It was a blast, hitting them against the brick wall outside and watching the chalk fly. Later in my school years I recall some sort of machine that would brush the erasers and suck the dust into some vacuum bag.
We loved doing it. But our school had electric eraser cleaners – a rotating brush, sort of like a circular saw, with a vaccum to suck up the dust. You’d run the eraser over the brush and it’d be clean in a minute.
We never swept up that I can recall but once I had to stay in at recess and write “I will not talk in class” 100 times. I think that was 4th grade. That was public school.
I lived close to my elementary school and usually stayed after school to clap erasers and wash the boards. I was a teacher’s pet.

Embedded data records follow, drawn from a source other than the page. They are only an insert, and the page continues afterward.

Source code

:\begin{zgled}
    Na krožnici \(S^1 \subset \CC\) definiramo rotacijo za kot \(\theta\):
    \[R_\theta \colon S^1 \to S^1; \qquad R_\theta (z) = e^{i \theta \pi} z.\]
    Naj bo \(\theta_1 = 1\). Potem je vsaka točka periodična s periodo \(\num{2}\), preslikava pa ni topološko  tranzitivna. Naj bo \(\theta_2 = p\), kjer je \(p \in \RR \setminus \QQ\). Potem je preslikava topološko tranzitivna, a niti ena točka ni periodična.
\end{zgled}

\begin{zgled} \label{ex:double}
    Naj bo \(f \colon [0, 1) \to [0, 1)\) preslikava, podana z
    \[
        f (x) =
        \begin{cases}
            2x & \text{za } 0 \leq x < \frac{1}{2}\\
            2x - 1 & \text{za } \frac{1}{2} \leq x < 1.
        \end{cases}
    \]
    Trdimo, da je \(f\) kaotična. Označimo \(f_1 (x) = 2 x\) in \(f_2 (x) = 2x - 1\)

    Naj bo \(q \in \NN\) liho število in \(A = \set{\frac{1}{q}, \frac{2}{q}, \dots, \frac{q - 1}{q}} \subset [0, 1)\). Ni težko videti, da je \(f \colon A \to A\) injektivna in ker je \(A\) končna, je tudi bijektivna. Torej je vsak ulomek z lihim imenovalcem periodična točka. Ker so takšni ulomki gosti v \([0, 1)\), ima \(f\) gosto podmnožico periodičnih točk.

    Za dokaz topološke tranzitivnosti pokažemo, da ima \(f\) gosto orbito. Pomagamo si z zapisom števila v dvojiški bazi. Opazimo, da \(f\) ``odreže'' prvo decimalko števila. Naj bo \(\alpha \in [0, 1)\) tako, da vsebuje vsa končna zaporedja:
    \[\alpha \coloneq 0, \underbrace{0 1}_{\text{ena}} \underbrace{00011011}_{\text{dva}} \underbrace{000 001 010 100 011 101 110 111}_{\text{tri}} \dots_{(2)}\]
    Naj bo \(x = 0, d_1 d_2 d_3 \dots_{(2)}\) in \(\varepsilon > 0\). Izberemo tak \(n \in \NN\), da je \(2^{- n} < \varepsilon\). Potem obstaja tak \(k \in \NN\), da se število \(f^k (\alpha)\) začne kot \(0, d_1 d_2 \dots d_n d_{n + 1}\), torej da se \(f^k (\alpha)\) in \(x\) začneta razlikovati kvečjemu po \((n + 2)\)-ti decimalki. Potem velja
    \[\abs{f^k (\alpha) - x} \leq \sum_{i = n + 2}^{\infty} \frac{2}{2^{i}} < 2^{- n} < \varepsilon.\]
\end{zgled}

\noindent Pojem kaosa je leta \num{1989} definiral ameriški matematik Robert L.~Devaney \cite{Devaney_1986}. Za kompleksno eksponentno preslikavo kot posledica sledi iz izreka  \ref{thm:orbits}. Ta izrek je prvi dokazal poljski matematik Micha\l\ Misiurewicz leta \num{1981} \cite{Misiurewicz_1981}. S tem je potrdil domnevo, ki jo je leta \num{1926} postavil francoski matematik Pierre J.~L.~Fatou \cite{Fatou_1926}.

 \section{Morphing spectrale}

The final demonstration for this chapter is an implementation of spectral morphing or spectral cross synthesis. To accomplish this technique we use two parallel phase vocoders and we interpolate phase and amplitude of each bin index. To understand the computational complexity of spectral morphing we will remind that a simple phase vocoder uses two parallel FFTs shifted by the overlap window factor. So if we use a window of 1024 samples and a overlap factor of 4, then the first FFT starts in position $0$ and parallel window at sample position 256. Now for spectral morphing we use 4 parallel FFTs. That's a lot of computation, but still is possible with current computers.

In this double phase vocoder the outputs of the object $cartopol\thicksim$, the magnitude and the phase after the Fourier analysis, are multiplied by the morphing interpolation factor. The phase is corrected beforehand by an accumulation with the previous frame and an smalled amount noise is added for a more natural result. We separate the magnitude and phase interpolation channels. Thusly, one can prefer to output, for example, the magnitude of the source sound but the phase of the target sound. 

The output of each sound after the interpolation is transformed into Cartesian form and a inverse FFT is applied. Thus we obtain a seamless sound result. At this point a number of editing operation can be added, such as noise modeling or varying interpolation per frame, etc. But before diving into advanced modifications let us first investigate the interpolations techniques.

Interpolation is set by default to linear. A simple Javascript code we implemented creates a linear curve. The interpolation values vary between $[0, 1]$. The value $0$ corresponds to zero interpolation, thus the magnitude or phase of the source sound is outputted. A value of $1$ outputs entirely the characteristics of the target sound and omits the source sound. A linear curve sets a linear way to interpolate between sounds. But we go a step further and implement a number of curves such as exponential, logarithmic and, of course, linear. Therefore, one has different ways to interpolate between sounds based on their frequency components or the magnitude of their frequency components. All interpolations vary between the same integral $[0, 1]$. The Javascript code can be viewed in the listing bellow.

Treat here too. My daughter’s school doesn’t even have chalk boards. I guess it’s a thing of the past.
We had punishments such as having to stand in the front of the classroom holding a dictionary in each hand or getting swatted with a ruler on the knuckles. I never suffered any punishment for any reason in school, being a perfect angel.
Male. Catholic School. 12 Years.
The good girls got to clap erasers. In the spring. Out back. With the June Bugs.
The rest of us got to diagram sentences. Thank Og it wasn’t Hemingway.
Back in Catholic grade school we were supposed to go outside and clap them together. I remember a couple girls getting in big trouble because they opted to pound them against the side of the school on the bricks. The way the nuns carried on you’d think they just spray painted “GOD SUCKS!” on the side of the building. Even thinking back now I have no idea what got them so worked up. It was freakin chalk dust.
Yep, clapping erasers was a prize doled out to students eager to go outside and make big clouds of dust (i.e. all of us).
Y’aint figure out what got the nuns all worked up? Pretty much anything that undermined their regime!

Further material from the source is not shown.